After being reinstated into the AIM alliance, Motorola helped IBM to design some laptop PowerPC chips with IBM's manufacturing. In 2004, Motorola spun off its Semiconductor production as Freescale Semiconductor, and left the AIM alliance completely, leaving IBM and Apple in the alliance. Freescale continued to help IBM design PowerPC chips until Freescale was acquired and absorbed by NXP Semiconductors in 2015.
Apple transitioned entirely to Intel CPUs in 2006, due to eventual disappointment with the direction and performance of PowerPC development as of the G5 model, especially in the fast-growing laptop market. This was seen as the end of the AIM alliance as that left IBM as the sole user of PowerPC.
Taligent was launched from the original AIM alliance, based originally on Apple's Pink operating system. From Taligent came the CommonPoint application framework and many global contributions to internationalization and compilers, in the form of Java Development Kit 1.1, VisualAge C++, and the International Components for Unicode open source project.

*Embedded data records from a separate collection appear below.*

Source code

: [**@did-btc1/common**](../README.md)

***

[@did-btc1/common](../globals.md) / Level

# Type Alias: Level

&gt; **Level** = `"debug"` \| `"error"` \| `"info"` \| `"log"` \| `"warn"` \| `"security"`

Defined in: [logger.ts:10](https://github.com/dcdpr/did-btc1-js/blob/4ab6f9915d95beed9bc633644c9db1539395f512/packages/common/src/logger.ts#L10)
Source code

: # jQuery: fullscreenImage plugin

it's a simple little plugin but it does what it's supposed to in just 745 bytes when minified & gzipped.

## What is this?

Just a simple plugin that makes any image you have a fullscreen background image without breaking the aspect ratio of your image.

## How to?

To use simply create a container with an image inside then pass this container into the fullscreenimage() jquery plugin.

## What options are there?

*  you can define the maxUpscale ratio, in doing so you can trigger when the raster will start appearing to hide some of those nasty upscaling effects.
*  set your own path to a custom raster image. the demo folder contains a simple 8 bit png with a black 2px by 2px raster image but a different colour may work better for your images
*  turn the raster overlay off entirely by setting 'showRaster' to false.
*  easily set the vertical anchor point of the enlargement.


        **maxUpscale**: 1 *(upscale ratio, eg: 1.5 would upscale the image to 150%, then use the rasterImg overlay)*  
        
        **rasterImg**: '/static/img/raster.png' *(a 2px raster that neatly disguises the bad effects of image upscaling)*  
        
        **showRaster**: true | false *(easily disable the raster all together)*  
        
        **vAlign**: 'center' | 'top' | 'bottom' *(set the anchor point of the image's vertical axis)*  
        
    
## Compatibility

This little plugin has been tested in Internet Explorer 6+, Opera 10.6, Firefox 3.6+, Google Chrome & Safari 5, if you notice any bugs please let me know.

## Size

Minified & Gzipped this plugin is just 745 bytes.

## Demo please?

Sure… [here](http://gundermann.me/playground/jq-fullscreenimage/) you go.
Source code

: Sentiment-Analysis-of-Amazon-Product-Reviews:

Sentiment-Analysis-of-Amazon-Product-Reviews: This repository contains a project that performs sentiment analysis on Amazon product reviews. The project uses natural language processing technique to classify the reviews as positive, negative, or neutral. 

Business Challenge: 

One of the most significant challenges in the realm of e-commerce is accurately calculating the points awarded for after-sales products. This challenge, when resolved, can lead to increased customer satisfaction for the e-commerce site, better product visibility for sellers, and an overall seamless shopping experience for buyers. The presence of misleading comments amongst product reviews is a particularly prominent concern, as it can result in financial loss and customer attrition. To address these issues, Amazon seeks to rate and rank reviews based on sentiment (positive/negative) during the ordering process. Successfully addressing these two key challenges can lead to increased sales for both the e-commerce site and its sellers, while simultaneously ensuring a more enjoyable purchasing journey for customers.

Power.org was founded in 2004 by IBM and fifteen partners with intent to develop, enable, and promote Power Architecture technology, such as PowerPC, POWER, and software applications.
The OpenPOWER Foundation is a collaboration around Power ISA-based products initiated by IBM and announced as the "OpenPOWER Consortium" on August 6, 2013. It has more than 250 members. In 2019, IBM announced its open-sourcing of the Power ISA.[15][16]